I’ve lost count of the amount of times I’ve been approached by people & agencies almost forcing their outsourcing services on me, telling me how silly it would be of us not to accept their awesome offer of assistance...
Not one of them asked me about the type of development work we do, who are clients are, what our in-house resources are like, our preferred development methodologies…
Dodgy sales tactics aside, it does seem like a reasonable business decision - build software platforms and client solutions at roughly ⅛ the cost of our existing overheads… but it’s not for us.
We did try it in the early days, when we couldn’t afford our own resources, and required specialist services in a hurry. But in my experience, the amount of time spent re-engineering briefs, testing, re-testing, re-testing and more re-testing means our timeframes blow out and the frustration levels are rather LARGE! And we just have much less transparency & control over both time and accuracy.

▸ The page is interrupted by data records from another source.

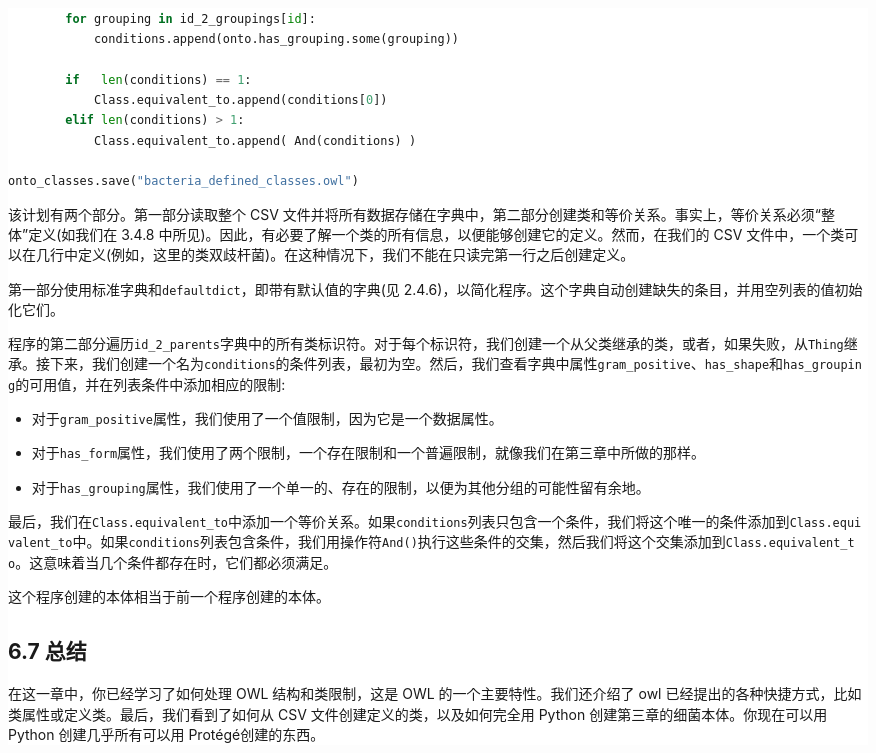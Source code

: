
 ```py
        for grouping in id_2_groupings[id]:
            conditions.append(onto.has_grouping.some(grouping))

        if   len(conditions) == 1:
            Class.equivalent_to.append(conditions[0])
        elif len(conditions) > 1:
            Class.equivalent_to.append( And(conditions) )

onto_classes.save("bacteria_defined_classes.owl")

```

该计划有两个部分。第一部分读取整个 CSV 文件并将所有数据存储在字典中，第二部分创建类和等价关系。事实上，等价关系必须“整体”定义(如我们在 3.4.8 中所见)。因此，有必要了解一个类的所有信息，以便能够创建它的定义。然而，在我们的 CSV 文件中，一个类可以在几行中定义(例如，这里的类双歧杆菌)。在这种情况下，我们不能在只读完第一行之后创建定义。

第一部分使用标准字典和`defaultdict`，即带有默认值的字典(见 2.4.6)，以简化程序。这个字典自动创建缺失的条目，并用空列表的值初始化它们。

程序的第二部分遍历`id_2_parents`字典中的所有类标识符。对于每个标识符，我们创建一个从父类继承的类，或者，如果失败，从`Thing`继承。接下来，我们创建一个名为`conditions`的条件列表，最初为空。然后，我们查看字典中属性`gram_positive`、`has_shape`和`has_grouping`的可用值，并在列表条件中添加相应的限制:

*   对于`gram_positive`属性，我们使用了一个值限制，因为它是一个数据属性。

*   对于`has_form`属性，我们使用了两个限制，一个存在限制和一个普遍限制，就像我们在第三章中所做的那样。

*   对于`has_grouping`属性，我们使用了一个单一的、存在的限制，以便为其他分组的可能性留有余地。

最后，我们在`Class.equivalent_to`中添加一个等价关系。如果`conditions`列表只包含一个条件，我们将这个唯一的条件添加到`Class.equivalent_to`中。如果`conditions`列表包含条件，我们用操作符`And()`执行这些条件的交集，然后我们将这个交集添加到`Class.equivalent_to`。这意味着当几个条件都存在时，它们都必须满足。

这个程序创建的本体相当于前一个程序创建的本体。

## 6.7 总结

在这一章中，你已经学习了如何处理 OWL 结构和类限制，这是 OWL 的一个主要特性。我们还介绍了 owl 已经提出的各种快捷方式，比如类属性或定义类。最后，我们看到了如何从 CSV 文件创建定义的类，以及如何完全用 Python 创建第三章的细菌本体。你现在可以用 Python 创建几乎所有可以用 Protégé创建的东西。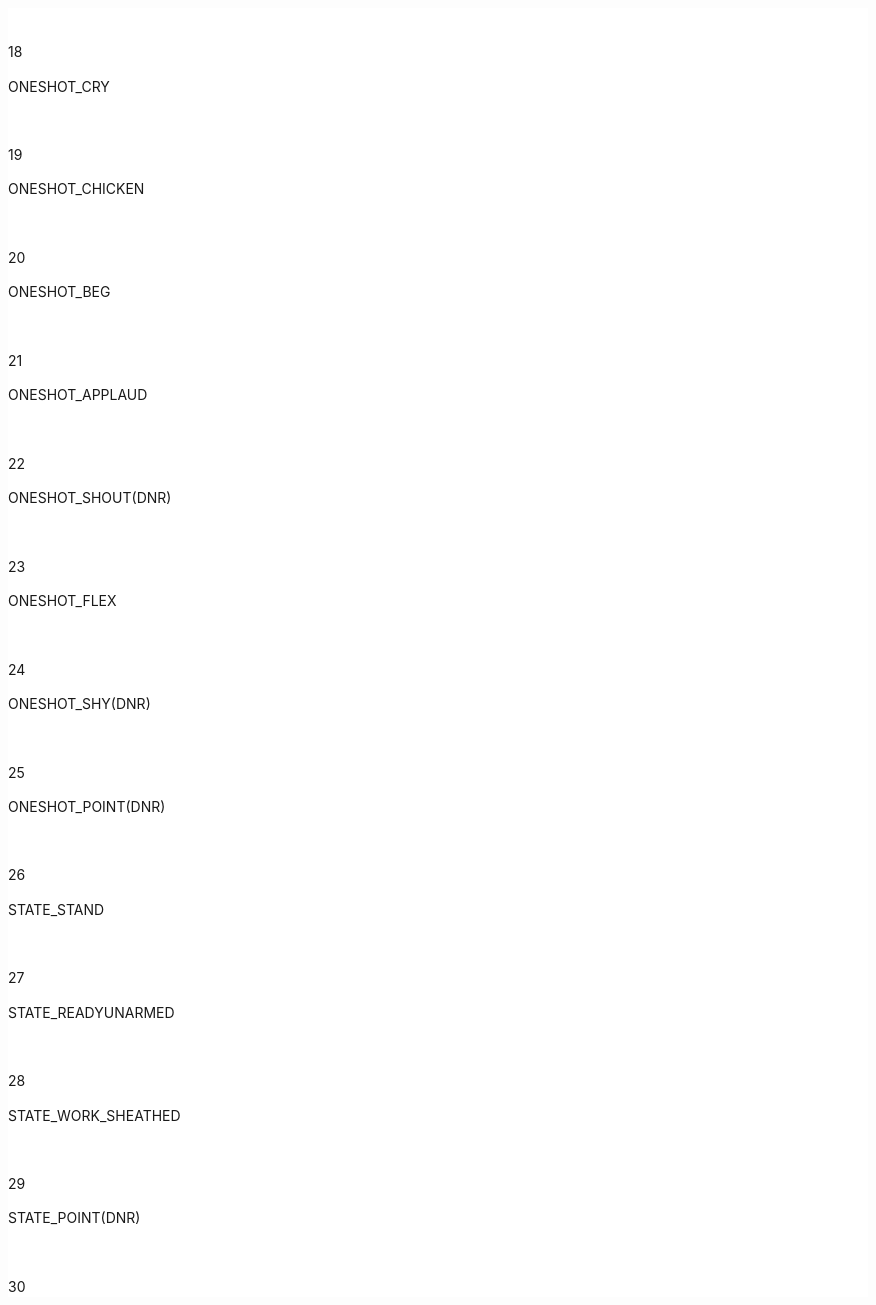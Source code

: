 <td> </td>
</tr>
<tr class="even">
<td><p>18</p></td>
<td><p>ONESHOT_CRY</p></td>
<td> </td>
</tr>
<tr class="odd">
<td><p>19</p></td>
<td><p>ONESHOT_CHICKEN</p></td>
<td> </td>
</tr>
<tr class="even">
<td><p>20</p></td>
<td><p>ONESHOT_BEG</p></td>
<td> </td>
</tr>
<tr class="odd">
<td><p>21</p></td>
<td><p>ONESHOT_APPLAUD</p></td>
<td> </td>
</tr>
<tr class="even">
<td><p>22</p></td>
<td><p>ONESHOT_SHOUT(DNR)</p></td>
<td> </td>
</tr>
<tr class="odd">
<td><p>23</p></td>
<td><p>ONESHOT_FLEX</p></td>
<td> </td>
</tr>
<tr class="even">
<td><p>24</p></td>
<td><p>ONESHOT_SHY(DNR)</p></td>
<td> </td>
</tr>
<tr class="odd">
<td><p>25</p></td>
<td><p>ONESHOT_POINT(DNR)</p></td>
<td> </td>
</tr>
<tr class="even">
<td><p>26</p></td>
<td><p>STATE_STAND</p></td>
<td> </td>
</tr>
<tr class="odd">
<td><p>27</p></td>
<td><p>STATE_READYUNARMED</p></td>
<td> </td>
</tr>
<tr class="even">
<td><p>28</p></td>
<td><p>STATE_WORK_SHEATHED</p></td>
<td> </td>
</tr>
<tr class="odd">
<td><p>29</p></td>
<td><p>STATE_POINT(DNR)</p></td>
<td> </td>
</tr>
<tr class="even">
<td><p>30</p></td>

We build very complex solutions for our clients, it’s impossible to commoditise what we do. Not to mention the rigorous security requirements we have. Our style is to immerse ourselves in our client’s businesses, not just our account managers, but our developers too. That is something that is fundamentally incompatible with outsourcing development.
Aside from having less control over timelines, accuracy and security, there’s a lack of company culture. The best part of working here is the vibe of the place and the people. It’s our philosophy that given we all spend so much time at work, this should be a place we enjoy being, with people we enjoy being here with. In my opinion, this is more fundamentally important than the amount of profit we make.
Aside from all of this, we regularly collaborate with other digital agencies who do outsource, and our observation is that it significantly impacts on their ability to deliver excellent solutions to their clients, it also makes it virtually impossible for them to have deep conversations with their more tech savvy clients.
There are clear cases in favour of adopting an outsourcing model, particularly if you build similar solutions over and over again. But we don’t build systems like that. It doesn’t work for us and doesn’t work for our clients.